Exercise details:
The lines to reproduce run from the one containing "MacOS,Windows" through the final line of the entries; write them out exactly and add nothing.
######
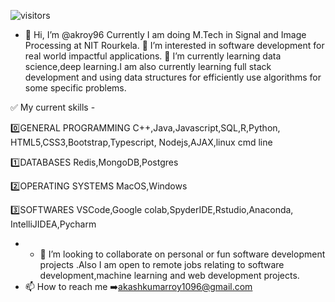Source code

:<!-- ${akroy96}.${your.repo.id} -->
![visitors](https://visitor-badge.glitch.me/badge?page_id=page.id)

- 👋 Hi, I’m @akroy96
Currently I am doing M.Tech in Signal and Image Processing at NIT Rourkela.
👀 I’m interested in software development for real world impactful applications.
🌱 I’m currently learning data science,deep learning.I am also currently learning full stack development and using data structures for efficiently use algorithms for some specific problems.

✅ My current skills -

0️⃣GENERAL PROGRAMMING
C++,Java,Javascript,SQL,R,Python,
HTML5,CSS3,Bootstrap,Typescript,
Nodejs,AJAX,linux cmd line

1️⃣DATABASES
Redis,MongoDB,Postgres

2️⃣OPERATING SYSTEMS
MacOS,Windows

3️⃣SOFTWARES
VSCode,Google
colab,SpyderIDE,Rstudio,Anaconda,
IntelliJIDEA,Pycharm

- - 💞️ I’m looking to collaborate on personal or fun software development projects .Also I am open to remote jobs relating to software development,machine learning and web development projects.
- 📫 How to reach me ➡️akashkumarroy1096@gmail.com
######
Solution:
MacOS,Windows

3️⃣SOFTWARES
VSCode,Google
colab,SpyderIDE,Rstudio,Anaconda,
IntelliJIDEA,Pycharm

- - 💞️ I’m looking to collaborate on personal or fun software development projects .Also I am open to remote jobs relating to software development,machine learning and web development projects.
- 📫 How to reach me ➡️akashkumarroy1096@gmail.com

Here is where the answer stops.